As one early Jamestown eyewitness, a man by the name of George Percy, described it (in his antiquated and pulpy English):
“[The cause of] famine was want of providence, industrie … and not the barennesse and defect of the Countri, as is generally supposed” (Warren M. Billings, George Percy’s Account of the Voyage to Virginia and the Colony’s First Days).
But how could this be so? How could such people have “lacked industrie” when many of them were chosen for having the exact opposite character?
The answer is deceptively simple: the people of Jamestown had no personal stake in their endeavors.
Indeed, they were little more than indentured servants. Thus everything they produced went into a public pool. Working harder and longer, therefore, did not benefit any one person any more than another. And so these people responded exactly as humans will in such a situation: they simply didn’t work harder — any of them.
Quoting one Philip Alexander Bruce, in his article about these very Jamestown settlers:
“[They] did not have even a modified interest in the soil … Everything produced by them went into the [public] store, in which they had no ownership.”
Thus, all grew idle and most, in the end, refused to work at all.
“The absence of property rights — and of the work-reward nexus that such rights create — completely destroyed the work ethic of the settlers” (Thomas Dilorenzo, How Capitalism Saved America).

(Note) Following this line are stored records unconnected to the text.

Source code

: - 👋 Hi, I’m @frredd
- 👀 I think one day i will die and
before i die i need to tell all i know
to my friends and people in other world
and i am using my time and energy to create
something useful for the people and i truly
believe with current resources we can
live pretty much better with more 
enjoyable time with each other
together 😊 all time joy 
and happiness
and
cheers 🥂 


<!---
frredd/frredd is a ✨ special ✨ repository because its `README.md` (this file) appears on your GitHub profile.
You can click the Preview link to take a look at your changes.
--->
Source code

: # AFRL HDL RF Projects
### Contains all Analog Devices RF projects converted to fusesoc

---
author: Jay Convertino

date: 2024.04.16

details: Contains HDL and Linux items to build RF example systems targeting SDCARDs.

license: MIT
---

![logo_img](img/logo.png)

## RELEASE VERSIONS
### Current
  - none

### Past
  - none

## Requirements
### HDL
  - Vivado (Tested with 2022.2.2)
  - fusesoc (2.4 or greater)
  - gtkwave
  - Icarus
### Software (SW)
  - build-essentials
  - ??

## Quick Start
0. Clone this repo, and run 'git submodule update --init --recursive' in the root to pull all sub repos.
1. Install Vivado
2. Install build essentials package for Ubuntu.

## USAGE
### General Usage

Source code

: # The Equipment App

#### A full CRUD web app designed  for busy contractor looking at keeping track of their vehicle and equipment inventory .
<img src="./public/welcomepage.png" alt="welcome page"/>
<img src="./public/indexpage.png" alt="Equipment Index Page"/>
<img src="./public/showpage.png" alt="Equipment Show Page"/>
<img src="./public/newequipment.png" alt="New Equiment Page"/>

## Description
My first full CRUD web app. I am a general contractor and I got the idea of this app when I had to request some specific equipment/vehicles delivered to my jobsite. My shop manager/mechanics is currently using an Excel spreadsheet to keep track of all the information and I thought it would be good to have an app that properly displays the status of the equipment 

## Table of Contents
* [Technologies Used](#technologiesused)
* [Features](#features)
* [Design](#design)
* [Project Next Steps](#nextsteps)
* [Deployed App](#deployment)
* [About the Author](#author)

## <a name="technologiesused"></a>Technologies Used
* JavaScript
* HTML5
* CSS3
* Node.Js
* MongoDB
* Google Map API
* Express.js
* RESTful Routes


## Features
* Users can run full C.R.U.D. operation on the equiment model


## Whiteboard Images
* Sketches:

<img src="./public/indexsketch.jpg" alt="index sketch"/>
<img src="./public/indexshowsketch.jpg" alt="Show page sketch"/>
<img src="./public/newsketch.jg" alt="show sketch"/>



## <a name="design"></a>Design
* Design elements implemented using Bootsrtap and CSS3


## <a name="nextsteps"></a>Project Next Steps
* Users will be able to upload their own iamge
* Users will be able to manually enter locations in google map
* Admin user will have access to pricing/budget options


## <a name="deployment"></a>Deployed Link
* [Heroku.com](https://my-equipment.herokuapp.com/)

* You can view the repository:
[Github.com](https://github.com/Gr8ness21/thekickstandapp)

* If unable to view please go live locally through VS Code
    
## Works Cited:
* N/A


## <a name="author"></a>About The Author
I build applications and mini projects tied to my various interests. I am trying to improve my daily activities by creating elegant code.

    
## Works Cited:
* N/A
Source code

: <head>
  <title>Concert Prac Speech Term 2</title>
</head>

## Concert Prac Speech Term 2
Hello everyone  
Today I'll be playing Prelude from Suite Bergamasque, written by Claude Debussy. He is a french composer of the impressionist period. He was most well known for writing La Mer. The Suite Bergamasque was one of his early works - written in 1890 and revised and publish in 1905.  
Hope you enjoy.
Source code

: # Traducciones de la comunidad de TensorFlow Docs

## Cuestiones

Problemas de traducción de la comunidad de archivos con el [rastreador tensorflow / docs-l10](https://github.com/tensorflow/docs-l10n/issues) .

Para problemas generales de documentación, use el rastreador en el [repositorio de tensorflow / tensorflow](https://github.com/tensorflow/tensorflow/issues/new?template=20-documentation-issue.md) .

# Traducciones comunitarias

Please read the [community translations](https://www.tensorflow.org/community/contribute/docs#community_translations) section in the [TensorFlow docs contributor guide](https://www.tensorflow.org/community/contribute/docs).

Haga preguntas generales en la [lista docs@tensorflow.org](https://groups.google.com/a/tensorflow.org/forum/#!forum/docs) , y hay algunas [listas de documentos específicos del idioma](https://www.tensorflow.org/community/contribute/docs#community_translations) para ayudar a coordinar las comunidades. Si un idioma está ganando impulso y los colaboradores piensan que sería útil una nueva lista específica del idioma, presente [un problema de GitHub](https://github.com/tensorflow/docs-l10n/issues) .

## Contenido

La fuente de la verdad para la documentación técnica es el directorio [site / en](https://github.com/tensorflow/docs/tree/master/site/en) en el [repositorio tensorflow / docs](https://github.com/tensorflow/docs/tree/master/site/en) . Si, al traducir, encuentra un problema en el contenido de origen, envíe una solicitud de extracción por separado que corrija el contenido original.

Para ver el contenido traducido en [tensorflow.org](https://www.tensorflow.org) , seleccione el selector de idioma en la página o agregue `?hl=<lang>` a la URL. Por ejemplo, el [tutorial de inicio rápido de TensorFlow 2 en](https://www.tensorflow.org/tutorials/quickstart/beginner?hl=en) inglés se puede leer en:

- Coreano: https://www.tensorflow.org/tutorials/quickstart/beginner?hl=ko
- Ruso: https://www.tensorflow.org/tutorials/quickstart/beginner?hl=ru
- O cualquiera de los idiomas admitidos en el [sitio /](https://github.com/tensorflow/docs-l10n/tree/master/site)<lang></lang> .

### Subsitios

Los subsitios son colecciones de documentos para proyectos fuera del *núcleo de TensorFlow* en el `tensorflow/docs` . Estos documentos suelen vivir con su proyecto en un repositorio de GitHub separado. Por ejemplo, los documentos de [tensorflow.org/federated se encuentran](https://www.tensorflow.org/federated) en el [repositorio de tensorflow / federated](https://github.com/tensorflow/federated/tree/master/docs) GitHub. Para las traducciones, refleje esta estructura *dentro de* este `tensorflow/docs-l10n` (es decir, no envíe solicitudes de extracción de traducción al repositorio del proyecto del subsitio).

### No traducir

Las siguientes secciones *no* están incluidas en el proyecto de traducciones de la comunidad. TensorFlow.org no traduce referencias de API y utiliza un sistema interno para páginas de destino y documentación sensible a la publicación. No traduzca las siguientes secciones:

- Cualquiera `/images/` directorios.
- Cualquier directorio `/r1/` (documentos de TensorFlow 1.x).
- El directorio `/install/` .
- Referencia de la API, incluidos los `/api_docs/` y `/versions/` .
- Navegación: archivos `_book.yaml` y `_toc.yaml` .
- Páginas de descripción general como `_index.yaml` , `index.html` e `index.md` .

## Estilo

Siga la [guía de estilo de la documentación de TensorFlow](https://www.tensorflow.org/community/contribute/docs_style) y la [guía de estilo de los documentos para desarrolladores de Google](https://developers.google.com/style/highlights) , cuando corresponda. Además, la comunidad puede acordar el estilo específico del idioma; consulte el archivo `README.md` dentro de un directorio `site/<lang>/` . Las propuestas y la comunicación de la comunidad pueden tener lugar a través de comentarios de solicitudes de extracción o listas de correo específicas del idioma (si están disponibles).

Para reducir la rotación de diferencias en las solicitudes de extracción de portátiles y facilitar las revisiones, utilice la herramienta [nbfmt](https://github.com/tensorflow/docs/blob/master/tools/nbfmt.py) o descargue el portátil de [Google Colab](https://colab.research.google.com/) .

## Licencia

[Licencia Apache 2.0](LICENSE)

Thus, the British government, which had financed that colonization, sent in 1611 a rather remarkable man — and not incidentally the real hero in this lurid tale — named Sir Thomas Dale, whose mission was “to serve as High Marshal of the Virginian Colony.” Please listen closely to what Mr. Dale observed; for it is astounding and yet predictable:
“Dale noted that although most of the settlers had starved to death, the remaining ones were spending much of their time playing games in the streets, and he immediately identified the problem: the system of communal ownership” (Ibid).
It was then that the High Marshal Sir Thomas Dale gave every man three acres of land for each to own unto himself. He simultaneously did away with pooling into a communal treasury, and private property was in effect enacted as the official policy, public ownership abolished.
And can you guess what happened?
The colony immediately began to prosper.
The notorious “free-rider problem,” endemic to collectivism of every strain, vanished as each person became her own master — as each person bore the full brunt of inaction and non-productivity. At the same time, every person had incentive to work harder since harder work meant greater prosperity and a direct benefit to each from that labor.
As soon as the settlers were thrown upon their own resources,” says historian Mathew Anderson, “and each freeman had acquired the right of owning property, the colonists quickly developed what became the distinguishing characteristic of Americans — and aptitude for all kinds of craftsmanship coupled with an innate genius for experimentation and invention (The Old Dominion, Vol. 1, University of Virginia).
Other glorious things began to happen as well.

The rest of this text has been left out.